- This fucking thing. Seriously, why? You're about to wash your hands, why do you care what's on the soap dispenser? Are we all so hell-bent on turning into Howard Hughes that we're actually worried about this?! Check this out for a more piquant viewpoint.
- Sounds like someone's never been to a public washroom.
- (1) Even in a public bathroom, it still doesn't make sense; you're touching the thing to get soap out of it to wash your fucking hands. Once you've got soap in your hands, who cares what's on the soap dispenser? (2) This isn't meant to be used in a public bathroom. This is meant to be used in your house.
- (1) Sure, who cares what's on the the soap dispenser... other than the next person using it? I'm generally not a fan of the public washroom experience, but that doesn't make me Howard Hughes. Wearing tissue boxes on your feet and avoiding handshakes at all times, now that's Howard Hughes. (2) I know it's for home use, so again, other people are using it.
- I get what the OP is saying. You're about to wash your hands, so who cares what you get on your hands BEFORE you wash them? No matter who the next person using it is, the intent of putting soap on your hands is to wash them, so they will wash the soap pump germs away.

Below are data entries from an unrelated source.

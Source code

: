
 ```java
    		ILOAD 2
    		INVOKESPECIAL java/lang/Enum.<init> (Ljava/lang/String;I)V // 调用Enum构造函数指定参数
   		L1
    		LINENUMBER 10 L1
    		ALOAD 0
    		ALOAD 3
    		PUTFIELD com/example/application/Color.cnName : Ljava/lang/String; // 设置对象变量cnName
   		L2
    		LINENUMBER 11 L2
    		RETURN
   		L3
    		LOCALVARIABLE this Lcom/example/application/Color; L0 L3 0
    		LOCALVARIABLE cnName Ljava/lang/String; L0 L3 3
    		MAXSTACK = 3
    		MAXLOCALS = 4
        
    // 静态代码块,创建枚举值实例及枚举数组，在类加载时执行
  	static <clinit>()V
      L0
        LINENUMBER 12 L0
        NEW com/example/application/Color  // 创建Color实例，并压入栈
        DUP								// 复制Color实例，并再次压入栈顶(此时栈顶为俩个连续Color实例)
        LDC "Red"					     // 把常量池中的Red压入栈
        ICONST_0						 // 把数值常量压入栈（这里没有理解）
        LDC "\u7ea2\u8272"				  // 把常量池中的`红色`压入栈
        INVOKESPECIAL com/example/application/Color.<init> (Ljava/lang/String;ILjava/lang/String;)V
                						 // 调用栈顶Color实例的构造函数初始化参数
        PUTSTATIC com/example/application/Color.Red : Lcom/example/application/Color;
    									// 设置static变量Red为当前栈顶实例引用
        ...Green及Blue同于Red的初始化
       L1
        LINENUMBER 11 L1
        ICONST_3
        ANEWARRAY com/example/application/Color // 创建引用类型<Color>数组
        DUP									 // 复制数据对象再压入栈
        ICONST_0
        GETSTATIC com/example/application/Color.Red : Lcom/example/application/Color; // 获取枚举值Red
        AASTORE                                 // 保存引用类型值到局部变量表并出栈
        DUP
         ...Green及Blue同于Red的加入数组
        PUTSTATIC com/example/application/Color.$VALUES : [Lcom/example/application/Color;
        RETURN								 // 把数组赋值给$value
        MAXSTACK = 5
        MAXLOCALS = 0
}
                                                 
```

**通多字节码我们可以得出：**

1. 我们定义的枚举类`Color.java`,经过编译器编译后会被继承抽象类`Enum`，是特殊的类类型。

- It's nice to know other people realize this stuff. Seriously, most of the products out there that are supposed to get rid of germs in incredibly stupid places are just well, stupid. Germs are everywhere people, they're not going away any time soon.
- It's also worth noting that overuse of antibacterial products starting in the late 1990s is what's led to the epidemic of antibiotic-resistant bacterial infections (MRSA) AND the skyrocketing rise in children having MULTIPLE non-pollen/-dust allergies.

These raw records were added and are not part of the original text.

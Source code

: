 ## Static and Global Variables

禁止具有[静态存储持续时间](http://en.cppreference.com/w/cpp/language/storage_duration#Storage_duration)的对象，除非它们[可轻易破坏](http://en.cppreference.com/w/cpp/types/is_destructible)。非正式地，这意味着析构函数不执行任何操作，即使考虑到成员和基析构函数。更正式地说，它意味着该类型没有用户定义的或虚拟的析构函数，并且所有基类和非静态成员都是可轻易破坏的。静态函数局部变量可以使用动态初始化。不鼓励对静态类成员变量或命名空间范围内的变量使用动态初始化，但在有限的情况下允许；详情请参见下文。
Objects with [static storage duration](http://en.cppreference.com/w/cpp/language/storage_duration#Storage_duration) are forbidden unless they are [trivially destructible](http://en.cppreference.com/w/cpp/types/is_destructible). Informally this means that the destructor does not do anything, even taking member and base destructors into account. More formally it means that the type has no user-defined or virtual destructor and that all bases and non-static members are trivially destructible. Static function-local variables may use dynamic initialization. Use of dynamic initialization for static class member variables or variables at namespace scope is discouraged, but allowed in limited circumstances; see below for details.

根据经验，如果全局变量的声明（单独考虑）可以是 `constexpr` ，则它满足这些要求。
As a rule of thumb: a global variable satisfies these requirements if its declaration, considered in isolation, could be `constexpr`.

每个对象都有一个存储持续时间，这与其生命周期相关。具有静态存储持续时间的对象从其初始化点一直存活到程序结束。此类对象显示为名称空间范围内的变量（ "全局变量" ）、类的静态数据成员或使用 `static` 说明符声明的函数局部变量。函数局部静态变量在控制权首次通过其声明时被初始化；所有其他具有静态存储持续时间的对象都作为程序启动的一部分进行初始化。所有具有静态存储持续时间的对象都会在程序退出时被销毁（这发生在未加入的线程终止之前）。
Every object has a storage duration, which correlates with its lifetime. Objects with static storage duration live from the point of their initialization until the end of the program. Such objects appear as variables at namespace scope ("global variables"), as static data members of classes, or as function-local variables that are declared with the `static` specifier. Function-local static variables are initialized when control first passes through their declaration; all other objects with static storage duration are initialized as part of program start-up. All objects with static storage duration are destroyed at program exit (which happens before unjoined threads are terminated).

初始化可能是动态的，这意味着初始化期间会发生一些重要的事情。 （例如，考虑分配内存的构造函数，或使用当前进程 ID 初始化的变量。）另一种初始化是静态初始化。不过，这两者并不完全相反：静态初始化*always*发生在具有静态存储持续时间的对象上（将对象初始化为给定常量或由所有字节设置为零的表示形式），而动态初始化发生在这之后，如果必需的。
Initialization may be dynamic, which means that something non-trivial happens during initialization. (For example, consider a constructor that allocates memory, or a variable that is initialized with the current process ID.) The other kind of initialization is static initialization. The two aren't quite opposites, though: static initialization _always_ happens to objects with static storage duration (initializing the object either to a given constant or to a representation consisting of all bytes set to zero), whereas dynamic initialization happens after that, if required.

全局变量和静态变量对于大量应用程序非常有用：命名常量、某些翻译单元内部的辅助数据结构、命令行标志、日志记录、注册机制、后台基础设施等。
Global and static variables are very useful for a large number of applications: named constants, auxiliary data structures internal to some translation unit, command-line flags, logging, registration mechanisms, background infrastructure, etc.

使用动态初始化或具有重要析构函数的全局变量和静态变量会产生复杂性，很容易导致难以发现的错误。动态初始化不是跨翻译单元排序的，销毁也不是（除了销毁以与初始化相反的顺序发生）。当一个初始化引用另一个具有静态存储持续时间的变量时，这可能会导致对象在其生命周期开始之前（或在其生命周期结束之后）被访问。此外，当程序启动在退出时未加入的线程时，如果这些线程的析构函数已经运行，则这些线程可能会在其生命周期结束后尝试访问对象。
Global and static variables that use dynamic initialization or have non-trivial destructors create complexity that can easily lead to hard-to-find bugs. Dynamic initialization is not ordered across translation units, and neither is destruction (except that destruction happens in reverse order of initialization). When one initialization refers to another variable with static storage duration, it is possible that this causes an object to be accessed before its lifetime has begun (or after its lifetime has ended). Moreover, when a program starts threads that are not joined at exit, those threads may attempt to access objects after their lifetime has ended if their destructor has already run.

- Previously, if someone got a bacterial infection, they were prescribed a simple, first-generation antibiotic (e.g. penicillin) and told to keep the site clean with soap and water. Because of MRSA, now these infections have to be addressed via super-powerful antibiotics that cause the user to be severely ill and, in increasing instances, surgery to remove the infection site(s).

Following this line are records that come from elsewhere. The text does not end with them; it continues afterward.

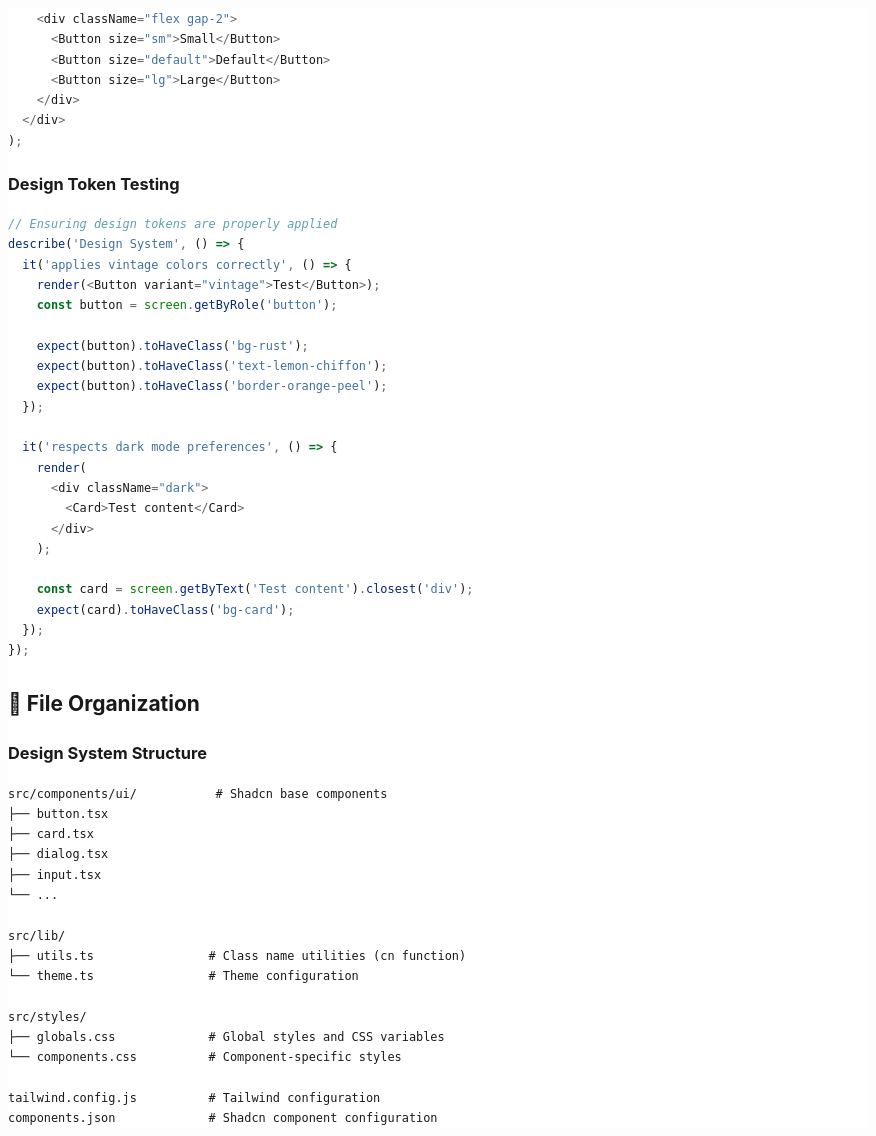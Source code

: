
 ```typescript
    <div className="flex gap-2">
      <Button size="sm">Small</Button>
      <Button size="default">Default</Button>
      <Button size="lg">Large</Button>
    </div>
  </div>
);
```

### Design Token Testing
```typescript
// Ensuring design tokens are properly applied
describe('Design System', () => {
  it('applies vintage colors correctly', () => {
    render(<Button variant="vintage">Test</Button>);
    const button = screen.getByRole('button');
    
    expect(button).toHaveClass('bg-rust');
    expect(button).toHaveClass('text-lemon-chiffon');
    expect(button).toHaveClass('border-orange-peel');
  });
  
  it('respects dark mode preferences', () => {
    render(
      <div className="dark">
        <Card>Test content</Card>
      </div>
    );
    
    const card = screen.getByText('Test content').closest('div');
    expect(card).toHaveClass('bg-card');
  });
});
```

## 📁 File Organization

### Design System Structure
```
src/components/ui/           # Shadcn base components
├── button.tsx
├── card.tsx
├── dialog.tsx
├── input.tsx
└── ...

src/lib/
├── utils.ts                # Class name utilities (cn function)
└── theme.ts                # Theme configuration

src/styles/
├── globals.css             # Global styles and CSS variables
└── components.css          # Component-specific styles

tailwind.config.js          # Tailwind configuration
components.json             # Shadcn component configuration
```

- Little children (not babies but toddlers from 3 years old and on) who have developing immune systems need to be exposed to a normal amount of germs in order for their immune systems to have something to fight off, so their immune systems can develop and get stronger. If the environments they're raised in are devoid of these germs, their immune systems have nothing to fight off, so they end up turning on their hosts, i.e. those little children. They do so by picking up on the things these children are exposed to on a regular basis and making these children allergic to them, so the immune systems have something to fight against.
- Who was the company who first capitalized on parental fear of bacteria and caused this glut/overuse of antibacterial products (beginning in the late '90s) by the same fearful parents? Lysol. It's in Lysol's best interests to cause people to be afraid of things that we shouldn't be afraid of (and using automatic hand soap pumps doesn't make sense in a home setting where you're only exposed to your family's germs). If you're afraid, you're buying their products to calm your fears. Basically, Lysol is directly responsible for the increase in MRSA in the United States AND the rampant spread of childhood allergies amongst children brought up in the late '90s - 2000s. So, to make a long story short, Lysol is not to be trusted.